[Dataset excerpts]
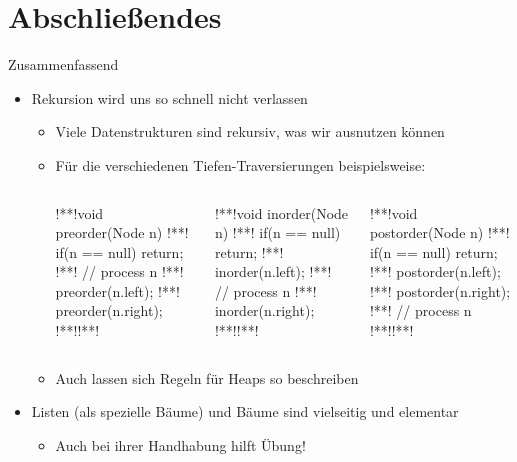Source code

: \section{Abschließendes}
{\SummaryFrame
\begin{frame}[fragile,t]{Zusammenfassend}
{}
\vfill\vfill %
\begin{itemize}[<+(1)->]
    \itemsep8pt
    \item Rekursion wird uns so schnell nicht verlassen \begin{itemize}
        \item Viele Datenstrukturen sind rekursiv, was wir ausnutzen können
        \item Für die verschiedenen Tiefen-Traversierungen beispielsweise:
\begin{columns}[onlytextwidth,c]
\begin{plainjava}
!**!void preorder(Node n) {
!**!    if(n == null) return;
!**!    // process n
!**!    preorder(n.left);
!**!    preorder(n.right);
!**!}!**!
\end{plainjava}
\begin{plainjava}
!**!void inorder(Node n) {
!**!    if(n == null) return;
!**!    inorder(n.left);
!**!    // process n
!**!    inorder(n.right);
!**!}!**!
\end{plainjava}
\begin{plainjava}
!**!void postorder(Node n) {
!**!    if(n == null) return;
!**!    postorder(n.left);
!**!    postorder(n.right);
!**!    // process n
!**!}!**!
\end{plainjava}
\end{columns}
    \item Auch lassen sich Regeln für Heaps so beschreiben
    \end{itemize}
    \item Listen (als spezielle Bäume) und Bäume sind vielseitig und elementar \begin{itemize}
        \item Auch bei ihrer Handhabung hilft Übung!
    \end{itemize}
\end{itemize}
\end{frame}
}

-- Work instruction --
The expected output is each entry given again word for word, with pictures dropped.

-- Worked solution --
Source code

: \section{Abschließendes}
{\SummaryFrame
\begin{frame}[fragile,t]{Zusammenfassend}
{}
\vfill\vfill %
\begin{itemize}[<+(1)->]
    \itemsep8pt
    \item Rekursion wird uns so schnell nicht verlassen \begin{itemize}
        \item Viele Datenstrukturen sind rekursiv, was wir ausnutzen können
        \item Für die verschiedenen Tiefen-Traversierungen beispielsweise:
\begin{columns}[onlytextwidth,c]
\begin{plainjava}
!**!void preorder(Node n) {
!**!    if(n == null) return;
!**!    // process n
!**!    preorder(n.left);
!**!    preorder(n.right);
!**!}!**!
\end{plainjava}
\begin{plainjava}
!**!void inorder(Node n) {
!**!    if(n == null) return;
!**!    inorder(n.left);
!**!    // process n
!**!    inorder(n.right);
!**!}!**!
\end{plainjava}
\begin{plainjava}
!**!void postorder(Node n) {
!**!    if(n == null) return;
!**!    postorder(n.left);
!**!    postorder(n.right);
!**!    // process n
!**!}!**!
\end{plainjava}
\end{columns}
    \item Auch lassen sich Regeln für Heaps so beschreiben
    \end{itemize}
    \item Listen (als spezielle Bäume) und Bäume sind vielseitig und elementar \begin{itemize}
        \item Auch bei ihrer Handhabung hilft Übung!
    \end{itemize}
\end{itemize}
\end{frame}
}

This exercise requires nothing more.